Catherine Pfister, a marine ecologist at the University of Chicago in Illinois who was not involved in the research, cautions that the finding is a correlation and doesn’t necessarily mean that warming oceans are directly causing the decline in the kelp’s nitrogen content. Still, she praised the study for illuminating a trend that points the way for future investigations. Showing a link between warmer ocean temperatures and a decline in kelp’s nutritional value, for example, raises the question of how the change occurred and exactly which factors led to the shift.

The researchers showed both seasonal and year-to-year changes in kelp’s nutritiousness by analyzing data from kelp blades sampled in California’s Santa Barbara Channel by the Santa Barbara Coastal Long-Term Ecological Research program between 2002 and 2021. Kelp’s dwindling nutritional value means things that eat it have to expend more energy foraging to get the same benefit, with consequences that may ripple up the food chain.

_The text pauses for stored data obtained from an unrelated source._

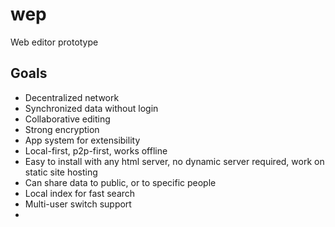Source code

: # wep

Web editor prototype

## Goals
 * Decentralized network
 * Synchronized data without login
 * Collaborative editing
 * Strong encryption
 * App system for extensibility
 * Local-first, p2p-first, works offline
 * Easy to install with any html server, no dynamic server required, work on static site hosting
 * Can share data to public, or to specific people
 * Local index for fast search
 * Multi-user switch support
 *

Some seasonal changes in nutritiousness are expected because colder water tends to have a higher nutrient content. Cool temperatures slow marine organisms’ metabolisms causing them to consume fewer nutrients. Upwelling of cold water from the ocean’s depths also brings nutrients from the seafloor.

Kyle Emery, a coastal ecologist who worked on the project while a graduate student at UCSB, says he hopes future research might dig into the issue further by measuring kelp in other locations along the west coast of North America. “There could be other dynamics at play in different places along the coastline,” where water temperatures, currents, upwelling, and other conditions vary, he says.

The research is an important reminder that the impacts of climate change may not always be obvious. Past research focusing on measuring the amount of kelp hasn’t always taken into account the health of remaining forests. Yet understanding why kelp is becoming less nutritious is important to maintaining it for the many species that rely on it for sustenance and survival.

“I am hoping that this study serves as an advocacy moment for studying not only the quantity of kelp but the quality of it,” says Lowman.